It took me ages today to find a specific snippet in Latin. I'm looking for a better title for a work-in-progress piece of fiction, and there was a quote I mostly remembered in English from Johannes Kepler's Dissertatio cum Nuncio Sidereo ("Conversation with the Starry Messenger") where he responds to a recent publication by Galileo. It's from a passage speculating about the future of space flight, which I had seen given as something like:
Given ships and sails suitable for the heavenly wind, there will be those who will not fear even that void.
I could not find a version of the original Latin text of Dissertatio cum Nuncio Sidereo that had been transcribed into ASCII, so I couldn't just search: I had to rely on flipping through the pages of scanned PDFs in bad website-based browsers until I could find the relevant passage. It turns out the original Latin is
Da naves, aut vela caelesti aurae accommoda, erunt qui ne ab illa quidem vastitate sibi metuant.

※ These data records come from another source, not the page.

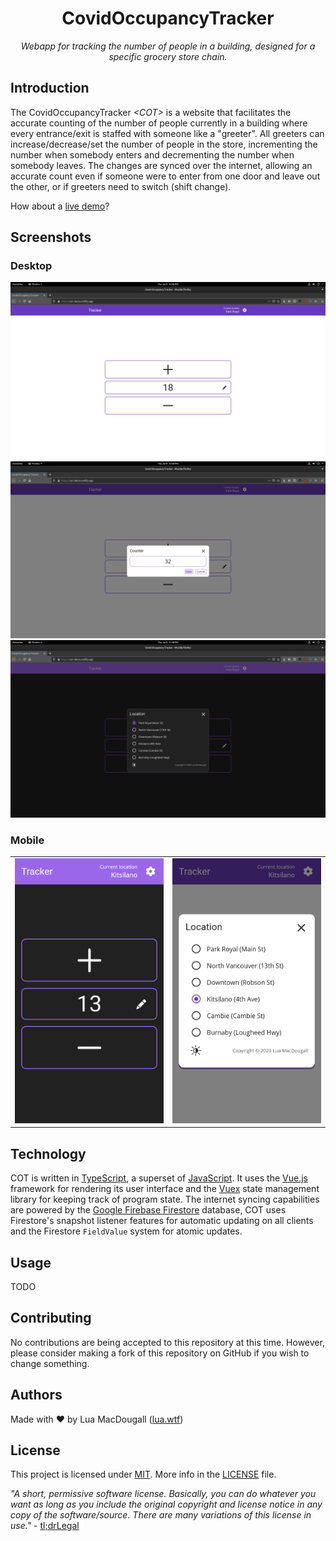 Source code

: <h1 align="center">
CovidOccupancyTracker
</h1>
<p align="center"><i>
Webapp for tracking the number of people in a building, designed for a specific grocery store chain.
</i></p>

## Introduction
The CovidOccupancyTracker *\<COT\>* is a website that facilitates the accurate counting of the number of people currently in a building where every entrance/exit is staffed with someone like a "greeter".
All greeters can increase/decrease/set the number of people in the store, incrementing the number when somebody enters and decrementing the number when somebody leaves.
The changes are synced over the internet, allowing an accurate count even if someone were to enter from one door and leave out the other, or if greeters need to switch (shift change).

How about a [live demo](https://cot-demo.netlify.app/)?

## Screenshots
### Desktop
![](./screenshots/desktop-1.png)
![](./screenshots/desktop-2.png)
![](./screenshots/desktop-3.png)

### Mobile
|                                 |                                 |
| ------------------------------- | ------------------------------- |
| ![](./screenshots/mobile-1.png) | ![](./screenshots/mobile-2.png) |


## Technology
COT is written in [TypeScript](https://www.typescriptlang.org/), a superset of [JavaScript](https://wikipedia.org/wiki/JavaScript). It uses the [Vue.js](https://vuejs.org/) framework for rendering its user interface and the [Vuex](https://vuex.vuejs.org/) state management library for keeping track of program state. The internet syncing capabilities are powered by the [Google Firebase Firestore](https://firebase.google.com/) database, COT uses Firestore's snapshot listener features for automatic updating on all clients and the Firestore `FieldValue` system for atomic updates.

## Usage
TODO

## Contributing
No contributions are being accepted to this repository at this time.
However, please consider making a fork of this repository on GitHub if you wish to change something.

## Authors
Made with ❤ by Lua MacDougall ([lua.wtf](https://lua.wtf/))

## License
This project is licensed under [MIT](LICENSE).
More info in the [LICENSE](LICENSE) file.

*"A short, permissive software license. Basically, you can do whatever you want as long as you include the original copyright and license notice in any copy of the software/source. There are many variations of this license in use."* - [tl;drLegal](https://tldrlegal.com/license/mit-license)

which is not nearly as pithy as I'd hoped—which I guess is par for the course for 17th-century scientific Latin—and also comes after a kind of entertaining paragraph where Kepler reasons, "Well, there might be people already living on Jupiter and the Moon! And if there aren't, well, we thought crossing the Pacific was gonna be hard, but it turns out to be smoother sailing than going across the channels once you get out in the middle of it. Maybe it's gonna be just as easy to travel through outer space! Anyway, because of that, we should definitely continue mapping the Moon and Jupiter."